LM Fiction de Ala Eddine Slim, Tunisie / France, 2019
Sortie France : 19 février 2020


L'expérimentation des pouvoirs du cinéma monte d'un cran en Tunisie avec Tlamess de Ala Eddine Slim, dévoilé à la Quinzaine des Réalisateurs du Festival de Cannes 2019, diffusé en France sous le nom Sortilège.

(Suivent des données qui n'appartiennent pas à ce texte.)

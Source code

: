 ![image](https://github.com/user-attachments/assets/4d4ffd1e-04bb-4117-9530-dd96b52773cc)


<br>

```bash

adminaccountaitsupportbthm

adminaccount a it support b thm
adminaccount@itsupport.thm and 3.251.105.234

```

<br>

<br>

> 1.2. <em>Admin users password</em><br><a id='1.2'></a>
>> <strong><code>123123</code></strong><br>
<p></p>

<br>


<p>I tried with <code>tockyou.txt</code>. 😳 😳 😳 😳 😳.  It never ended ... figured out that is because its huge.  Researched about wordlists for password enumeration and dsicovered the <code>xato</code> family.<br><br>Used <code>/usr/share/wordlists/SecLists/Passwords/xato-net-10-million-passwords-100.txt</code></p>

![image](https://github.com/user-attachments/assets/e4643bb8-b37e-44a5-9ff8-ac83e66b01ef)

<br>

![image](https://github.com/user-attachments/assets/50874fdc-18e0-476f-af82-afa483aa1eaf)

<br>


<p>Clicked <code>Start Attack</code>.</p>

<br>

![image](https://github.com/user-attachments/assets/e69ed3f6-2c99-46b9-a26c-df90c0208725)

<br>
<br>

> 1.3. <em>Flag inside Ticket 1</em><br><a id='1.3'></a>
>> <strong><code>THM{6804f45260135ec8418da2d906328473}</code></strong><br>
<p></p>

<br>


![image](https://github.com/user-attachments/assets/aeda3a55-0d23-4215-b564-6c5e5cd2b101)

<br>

Le sens du titre qui signifie en arabe, "jeter un sort", annonce la couleur et la gamme hypnotique de cinéma que joue Ala Eddine Slim.
Formé à l'Institut Supérieur des Arts multimédia de La Manouba (ISAMM), enrichi par un stage d'été à la Fémis de Paris, il se fait remarquer en participant au film collectif Babylon, 2012, avant de s'imposer sur la scène internationale avec The Last of Us, 2016, étrange parcours initiatique d'un migrant qui s'immerge progressivement dans la forêt.

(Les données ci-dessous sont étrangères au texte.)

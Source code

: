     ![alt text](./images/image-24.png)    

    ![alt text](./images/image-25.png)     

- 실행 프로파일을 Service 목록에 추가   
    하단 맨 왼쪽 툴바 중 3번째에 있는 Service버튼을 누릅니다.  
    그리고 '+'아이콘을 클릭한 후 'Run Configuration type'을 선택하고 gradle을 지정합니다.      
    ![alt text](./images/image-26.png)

Tlamess est un diptyque, articulé autour de la présence de S. C'est un soldat en poste dans le désert tunisien, dubitatif sur la manière dont le terrorisme est récupéré par l'État pour renforcer son pouvoir. Son lieutenant lui apprend que sa mère est morte et lui accorde une permission d'une semaine. S. en profite pour brûler son attirail militaire et déserter. Il est poursuivi par l'armée et s'échappe dans le dédale d'un quartier populaire puis des routes de plus en plus excentrées, tout en laissant pousser sa barbe. Un long plan-séquence le suit jusqu'en forêt.
Puis le récit se fixe sur F, une femme aisée qui vit dans une grande maison près des bois. Elle est enceinte mais ne le dit pas à son mari, pris par ses affaires. Elle part et s'enfonce dans la forêt où elle s'égare. S qui y vit en ermite, la recueille et l'enferme dans une sorte de vaste citerne où il réside. Leur communication se fait sans paroles, par les regards. S surveille la grossesse de F dont il devient le protecteur. Elle accouche, laissant l'enfant à S qui le couve tandis que le mari de F la recherche.

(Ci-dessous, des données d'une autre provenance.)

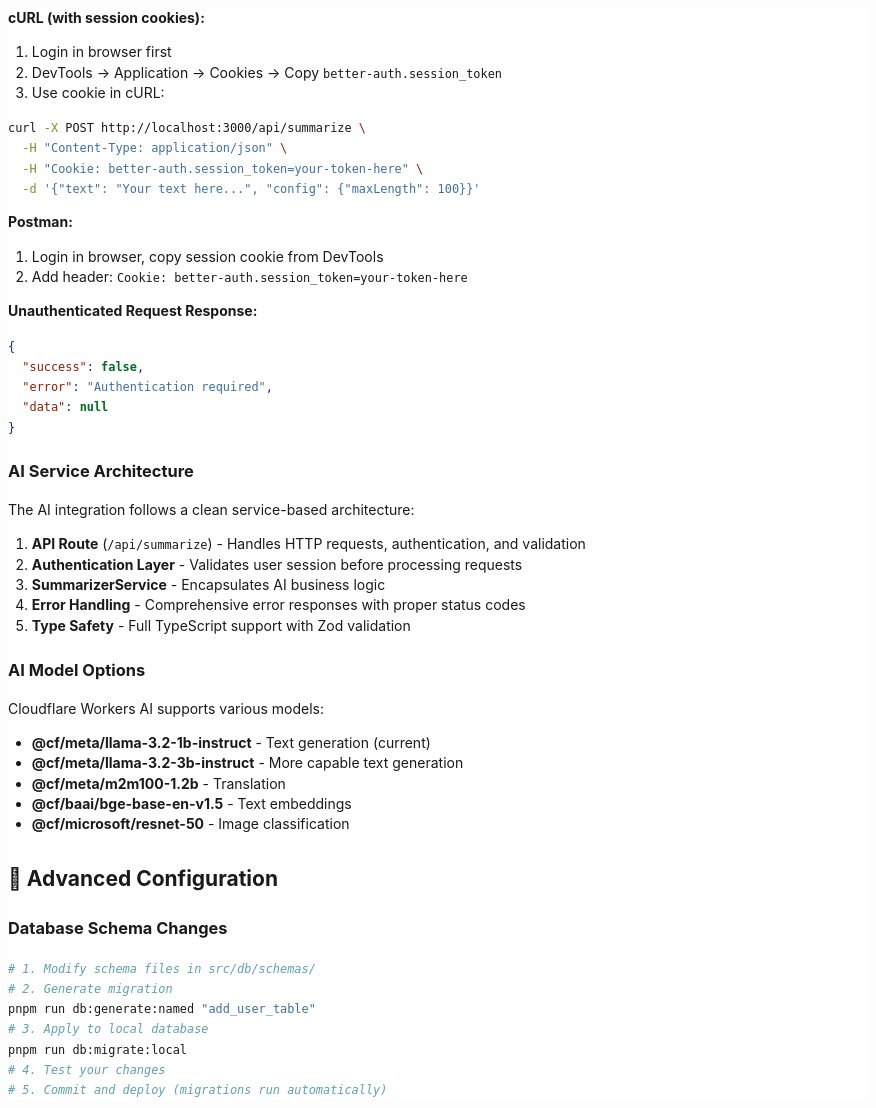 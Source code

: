 **cURL (with session cookies):**
1. Login in browser first
2. DevTools → Application → Cookies → Copy `better-auth.session_token`
3. Use cookie in cURL:
```bash
curl -X POST http://localhost:3000/api/summarize \
  -H "Content-Type: application/json" \
  -H "Cookie: better-auth.session_token=your-token-here" \
  -d '{"text": "Your text here...", "config": {"maxLength": 100}}'
```

**Postman:**
1. Login in browser, copy session cookie from DevTools
2. Add header: `Cookie: better-auth.session_token=your-token-here`

**Unauthenticated Request Response:**
```json
{
  "success": false,
  "error": "Authentication required",
  "data": null
}
```


### AI Service Architecture

The AI integration follows a clean service-based architecture:

1. **API Route** (`/api/summarize`) - Handles HTTP requests, authentication, and validation
2. **Authentication Layer** - Validates user session before processing requests
3. **SummarizerService** - Encapsulates AI business logic
4. **Error Handling** - Comprehensive error responses with proper status codes
5. **Type Safety** - Full TypeScript support with Zod validation

### AI Model Options

Cloudflare Workers AI supports various models:
- **@cf/meta/llama-3.2-1b-instruct** - Text generation (current)
- **@cf/meta/llama-3.2-3b-instruct** - More capable text generation
- **@cf/meta/m2m100-1.2b** - Translation
- **@cf/baai/bge-base-en-v1.5** - Text embeddings
- **@cf/microsoft/resnet-50** - Image classification

## 🔧 Advanced Configuration

### Database Schema Changes
```bash
# 1. Modify schema files in src/db/schemas/
# 2. Generate migration
pnpm run db:generate:named "add_user_table"
# 3. Apply to local database
pnpm run db:migrate:local
# 4. Test your changes
# 5. Commit and deploy (migrations run automatically)
```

Les deux actes de Tlamess sont marqués par une différence de style entre le premier, cadré comme un thriller haletant, énigmatique, et la deuxième où le rythme se fige pour figurer des scènes symboliques. Le passage entre le monde social et la nature où se fond S, "c'est le chemin par lequel il va muter", indique le réalisateur, soulignant la rupture avec une musique stridente pour "amener le spectateur à un certain sentiment, à la mutation très lente et très fatigante de ce personnage".
La forêt est parsemée de symboles dont une sorte de monolithe qui rappelle celui de 2001, l'Odyssée de l'espace de Stanley Kubrick. "C'est une référence directe, consciente et assumée", souligne Ala Eddine Slim pour qui le cinéaste américain est un maître. "Il y a plusieurs références à Kubrick, par exemple la scène où un soldat se suicide est inspirée de Full Metal Jacket." Et ici le bloc paraît renvoyer le héros à son animalité. "C'est près du mur que le serpent apparaît qui est pour moi le personnage essentiel du film", révèle le réalisateur qui multiplie les signes étranges, menaçants autour du couple mutique.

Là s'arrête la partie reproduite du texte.